The dark carnival term applies so well to Killer Klowns from Outer Space (1988) (or KKOS for short) since all the things in the movie could be found at any carnival: there are references to the big top tent, cotton candy, popcorn, balloon animals, puppet shows, crazy straws all twisted up, though all now have horrifying connotations.

If you saw these clowns, would you be thinking “DANGER”? No. That’s how they get you. Because every single thing they have is a literal weaponization of our childhood memories to make it easier to catch us, cotton candy-imprison us, and suck our blood out of our bodies with those crazy straws.

It’s fun, it’s demented, and their tricks really run the gamut.

Though their motive is unclear, they are malicious in their behavior towards people, possibly because humans suck a bit (no pun originally intended).

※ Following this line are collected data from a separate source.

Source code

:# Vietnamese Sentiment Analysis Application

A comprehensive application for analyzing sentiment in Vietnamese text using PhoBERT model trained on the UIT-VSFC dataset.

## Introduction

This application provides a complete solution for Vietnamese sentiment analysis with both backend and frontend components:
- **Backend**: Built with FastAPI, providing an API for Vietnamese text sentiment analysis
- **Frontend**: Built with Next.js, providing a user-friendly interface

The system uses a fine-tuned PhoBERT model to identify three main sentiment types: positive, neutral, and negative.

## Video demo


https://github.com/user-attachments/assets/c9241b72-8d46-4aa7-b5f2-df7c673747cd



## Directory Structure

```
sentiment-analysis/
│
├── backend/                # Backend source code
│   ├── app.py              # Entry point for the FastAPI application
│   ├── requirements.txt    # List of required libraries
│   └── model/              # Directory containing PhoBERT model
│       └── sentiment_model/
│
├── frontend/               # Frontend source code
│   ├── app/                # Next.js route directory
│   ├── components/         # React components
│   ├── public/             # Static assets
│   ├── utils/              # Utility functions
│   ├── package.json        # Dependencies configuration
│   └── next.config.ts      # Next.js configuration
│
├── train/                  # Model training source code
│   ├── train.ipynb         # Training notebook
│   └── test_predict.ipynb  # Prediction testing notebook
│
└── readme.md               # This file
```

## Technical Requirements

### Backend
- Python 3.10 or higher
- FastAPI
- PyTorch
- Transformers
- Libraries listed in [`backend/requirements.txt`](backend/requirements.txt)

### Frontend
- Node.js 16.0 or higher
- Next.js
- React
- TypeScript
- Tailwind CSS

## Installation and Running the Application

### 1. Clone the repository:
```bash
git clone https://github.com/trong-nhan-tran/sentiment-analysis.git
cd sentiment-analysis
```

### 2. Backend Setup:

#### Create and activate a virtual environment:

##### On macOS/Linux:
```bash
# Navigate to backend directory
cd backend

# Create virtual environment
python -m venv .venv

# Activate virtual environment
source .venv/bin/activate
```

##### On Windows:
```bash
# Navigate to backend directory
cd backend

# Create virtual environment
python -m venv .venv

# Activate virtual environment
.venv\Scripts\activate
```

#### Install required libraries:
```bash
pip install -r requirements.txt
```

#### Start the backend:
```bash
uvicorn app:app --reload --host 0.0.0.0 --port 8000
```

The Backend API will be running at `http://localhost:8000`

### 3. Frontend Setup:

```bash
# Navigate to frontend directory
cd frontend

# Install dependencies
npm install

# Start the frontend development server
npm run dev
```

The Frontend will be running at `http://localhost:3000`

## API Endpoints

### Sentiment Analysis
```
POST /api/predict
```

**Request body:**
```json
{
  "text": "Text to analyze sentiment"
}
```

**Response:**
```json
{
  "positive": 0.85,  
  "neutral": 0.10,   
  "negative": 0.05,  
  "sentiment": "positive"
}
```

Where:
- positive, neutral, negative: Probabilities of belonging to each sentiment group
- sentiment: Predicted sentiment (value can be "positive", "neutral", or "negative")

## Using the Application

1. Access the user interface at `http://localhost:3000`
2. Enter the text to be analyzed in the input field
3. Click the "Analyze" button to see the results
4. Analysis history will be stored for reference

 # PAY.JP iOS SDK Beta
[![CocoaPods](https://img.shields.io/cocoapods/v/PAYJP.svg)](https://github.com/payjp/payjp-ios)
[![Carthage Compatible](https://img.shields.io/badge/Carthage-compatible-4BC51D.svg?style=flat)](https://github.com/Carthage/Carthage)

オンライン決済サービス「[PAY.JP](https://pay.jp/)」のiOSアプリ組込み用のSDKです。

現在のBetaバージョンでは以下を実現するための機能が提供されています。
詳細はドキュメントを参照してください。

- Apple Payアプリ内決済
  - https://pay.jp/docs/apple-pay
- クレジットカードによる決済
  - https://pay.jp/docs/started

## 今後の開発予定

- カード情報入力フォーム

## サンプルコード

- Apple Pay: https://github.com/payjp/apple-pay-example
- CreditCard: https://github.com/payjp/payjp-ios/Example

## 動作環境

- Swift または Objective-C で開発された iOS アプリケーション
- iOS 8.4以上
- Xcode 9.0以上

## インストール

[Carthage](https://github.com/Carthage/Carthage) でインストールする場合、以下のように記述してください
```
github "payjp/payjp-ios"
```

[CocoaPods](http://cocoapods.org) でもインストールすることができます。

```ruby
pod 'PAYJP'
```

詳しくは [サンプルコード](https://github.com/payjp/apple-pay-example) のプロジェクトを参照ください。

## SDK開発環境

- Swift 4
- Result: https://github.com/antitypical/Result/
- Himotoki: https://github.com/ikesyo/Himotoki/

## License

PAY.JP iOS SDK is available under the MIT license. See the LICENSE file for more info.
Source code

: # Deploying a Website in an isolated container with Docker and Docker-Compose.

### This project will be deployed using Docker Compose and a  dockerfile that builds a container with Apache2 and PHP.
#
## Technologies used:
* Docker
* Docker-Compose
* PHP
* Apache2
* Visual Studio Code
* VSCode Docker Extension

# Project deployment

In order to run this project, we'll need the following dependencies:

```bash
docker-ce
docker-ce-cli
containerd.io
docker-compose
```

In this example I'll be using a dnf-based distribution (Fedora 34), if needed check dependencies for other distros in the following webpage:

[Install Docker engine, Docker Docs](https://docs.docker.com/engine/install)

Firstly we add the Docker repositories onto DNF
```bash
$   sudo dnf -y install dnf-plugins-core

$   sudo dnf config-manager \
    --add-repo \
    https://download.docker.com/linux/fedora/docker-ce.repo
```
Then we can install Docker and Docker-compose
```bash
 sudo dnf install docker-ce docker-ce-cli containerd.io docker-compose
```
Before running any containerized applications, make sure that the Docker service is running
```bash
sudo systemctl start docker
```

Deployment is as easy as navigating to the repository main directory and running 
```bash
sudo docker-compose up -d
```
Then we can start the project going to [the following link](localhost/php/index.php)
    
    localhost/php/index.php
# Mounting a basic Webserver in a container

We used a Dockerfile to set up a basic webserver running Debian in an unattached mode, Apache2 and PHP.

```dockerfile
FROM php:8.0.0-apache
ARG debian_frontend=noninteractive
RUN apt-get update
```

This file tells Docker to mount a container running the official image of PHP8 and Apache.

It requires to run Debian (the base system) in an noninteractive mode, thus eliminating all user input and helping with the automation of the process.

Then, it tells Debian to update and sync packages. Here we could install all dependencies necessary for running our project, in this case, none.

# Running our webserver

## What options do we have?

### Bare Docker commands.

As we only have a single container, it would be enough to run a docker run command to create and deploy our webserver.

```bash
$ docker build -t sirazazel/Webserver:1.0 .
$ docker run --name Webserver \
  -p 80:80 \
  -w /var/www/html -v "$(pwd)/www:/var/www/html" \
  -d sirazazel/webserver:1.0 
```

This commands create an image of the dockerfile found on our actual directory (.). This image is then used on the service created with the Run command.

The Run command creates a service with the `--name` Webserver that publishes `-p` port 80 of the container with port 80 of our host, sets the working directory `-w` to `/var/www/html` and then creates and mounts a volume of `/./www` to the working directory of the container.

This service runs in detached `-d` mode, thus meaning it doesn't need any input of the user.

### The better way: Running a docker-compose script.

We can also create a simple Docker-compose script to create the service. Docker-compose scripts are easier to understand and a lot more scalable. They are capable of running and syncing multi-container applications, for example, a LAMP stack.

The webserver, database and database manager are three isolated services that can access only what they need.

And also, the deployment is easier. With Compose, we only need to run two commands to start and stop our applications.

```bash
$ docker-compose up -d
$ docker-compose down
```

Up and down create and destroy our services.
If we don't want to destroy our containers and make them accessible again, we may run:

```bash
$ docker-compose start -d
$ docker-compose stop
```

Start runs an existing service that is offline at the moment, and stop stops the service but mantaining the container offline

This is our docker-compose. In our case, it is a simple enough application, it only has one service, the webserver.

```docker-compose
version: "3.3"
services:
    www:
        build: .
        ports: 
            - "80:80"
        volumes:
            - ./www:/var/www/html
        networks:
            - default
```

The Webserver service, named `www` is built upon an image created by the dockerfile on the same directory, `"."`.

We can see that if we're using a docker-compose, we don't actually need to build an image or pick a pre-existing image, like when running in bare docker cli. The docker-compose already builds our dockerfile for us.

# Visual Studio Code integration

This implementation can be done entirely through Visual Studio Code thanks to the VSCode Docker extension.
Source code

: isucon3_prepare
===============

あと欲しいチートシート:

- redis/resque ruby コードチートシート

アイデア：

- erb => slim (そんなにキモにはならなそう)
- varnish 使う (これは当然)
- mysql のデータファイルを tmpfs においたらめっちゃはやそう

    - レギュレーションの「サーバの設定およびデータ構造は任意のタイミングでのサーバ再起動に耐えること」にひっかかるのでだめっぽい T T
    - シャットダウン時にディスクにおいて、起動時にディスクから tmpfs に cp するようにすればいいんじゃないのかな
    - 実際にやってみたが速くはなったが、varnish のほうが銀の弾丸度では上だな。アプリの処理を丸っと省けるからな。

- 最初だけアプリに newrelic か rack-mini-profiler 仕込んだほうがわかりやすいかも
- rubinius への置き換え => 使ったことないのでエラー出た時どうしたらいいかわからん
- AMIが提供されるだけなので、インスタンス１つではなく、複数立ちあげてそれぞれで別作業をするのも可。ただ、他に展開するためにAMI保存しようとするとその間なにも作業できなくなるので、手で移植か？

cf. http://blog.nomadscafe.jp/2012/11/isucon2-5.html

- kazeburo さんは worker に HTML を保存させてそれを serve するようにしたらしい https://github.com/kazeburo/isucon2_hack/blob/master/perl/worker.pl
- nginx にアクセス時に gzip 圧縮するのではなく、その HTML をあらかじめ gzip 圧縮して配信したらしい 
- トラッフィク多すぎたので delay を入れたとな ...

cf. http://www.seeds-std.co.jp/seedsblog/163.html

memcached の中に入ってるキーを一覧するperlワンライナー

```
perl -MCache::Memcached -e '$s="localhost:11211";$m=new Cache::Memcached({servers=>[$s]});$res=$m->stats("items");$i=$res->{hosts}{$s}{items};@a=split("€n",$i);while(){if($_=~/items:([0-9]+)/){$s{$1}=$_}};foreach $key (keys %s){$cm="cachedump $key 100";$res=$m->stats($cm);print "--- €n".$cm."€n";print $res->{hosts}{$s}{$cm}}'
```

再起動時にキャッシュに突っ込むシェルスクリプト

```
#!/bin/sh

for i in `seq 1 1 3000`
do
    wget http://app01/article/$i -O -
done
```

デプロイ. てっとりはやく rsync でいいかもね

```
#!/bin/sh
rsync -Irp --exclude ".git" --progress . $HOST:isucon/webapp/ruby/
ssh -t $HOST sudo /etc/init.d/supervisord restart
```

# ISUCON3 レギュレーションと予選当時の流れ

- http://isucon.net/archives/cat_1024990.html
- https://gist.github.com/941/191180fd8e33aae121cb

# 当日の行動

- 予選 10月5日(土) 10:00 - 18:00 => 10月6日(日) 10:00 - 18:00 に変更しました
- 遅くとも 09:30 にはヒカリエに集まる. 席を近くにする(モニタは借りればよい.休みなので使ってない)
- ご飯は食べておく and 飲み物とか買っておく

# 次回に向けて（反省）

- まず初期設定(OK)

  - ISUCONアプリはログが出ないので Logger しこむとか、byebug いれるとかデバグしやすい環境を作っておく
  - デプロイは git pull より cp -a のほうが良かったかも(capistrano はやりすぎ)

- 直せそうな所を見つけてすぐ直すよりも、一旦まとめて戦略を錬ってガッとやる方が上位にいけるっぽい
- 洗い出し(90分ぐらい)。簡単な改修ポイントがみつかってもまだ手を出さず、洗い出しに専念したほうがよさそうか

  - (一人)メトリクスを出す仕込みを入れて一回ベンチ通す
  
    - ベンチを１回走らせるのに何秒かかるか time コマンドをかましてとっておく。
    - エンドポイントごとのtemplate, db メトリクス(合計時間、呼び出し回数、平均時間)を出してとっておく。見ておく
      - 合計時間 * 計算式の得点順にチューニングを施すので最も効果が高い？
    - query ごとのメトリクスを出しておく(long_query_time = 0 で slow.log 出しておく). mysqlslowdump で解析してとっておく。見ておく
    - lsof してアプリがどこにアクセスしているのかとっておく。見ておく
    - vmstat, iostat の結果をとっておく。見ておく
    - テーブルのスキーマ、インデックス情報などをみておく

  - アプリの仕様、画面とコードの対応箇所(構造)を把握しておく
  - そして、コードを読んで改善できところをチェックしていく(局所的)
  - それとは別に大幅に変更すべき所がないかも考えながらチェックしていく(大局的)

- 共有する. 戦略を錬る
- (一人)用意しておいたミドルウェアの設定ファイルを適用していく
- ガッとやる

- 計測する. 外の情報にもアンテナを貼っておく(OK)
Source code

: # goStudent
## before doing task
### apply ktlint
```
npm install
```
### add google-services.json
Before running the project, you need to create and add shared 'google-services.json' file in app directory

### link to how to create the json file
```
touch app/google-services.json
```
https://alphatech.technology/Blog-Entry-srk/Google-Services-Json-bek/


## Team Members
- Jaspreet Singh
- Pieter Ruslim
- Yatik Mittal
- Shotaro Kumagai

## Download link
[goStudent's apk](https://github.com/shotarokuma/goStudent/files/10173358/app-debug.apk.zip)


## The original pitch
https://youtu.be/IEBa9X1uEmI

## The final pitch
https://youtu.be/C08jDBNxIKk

Even their deaths are fun: shoot them in the nose, and they turn into a twirly diamond of destruction — the prize is you walking away with your life.

Then, one looks closer: the clowns are gross-looking and deformed as their unnaturalness has simply been painted over. They’re also big as hell, and their teeth are menacingly predatory. Though rotted and distorted, they seem aware of how to blend into the human world, which implies they’ve been here before.

Killer Klowns from Outer Space wasn’t seen as a work of genius when it first came out in the 1980s, either. It took years to become the cult classic it is today because people have embraced the dark carnival aspect.

Hopefully, Winnie-the-Pooh: Blood & Honey will be reevaluated in the future. Such subjects draw in some people (like me) but repulse others; people with clown phobias wouldn’t be caught dead watching KKFOS. But those who enjoy a walk on the dark side truly appreciate these twisted subversions of childhood innocence. 

This same idea has led to the Terrifier series in recent years. Clowns are creepy, and so is childhood itself.

Embrace the weird, celebrate the demented, and welcome to the dark carnival.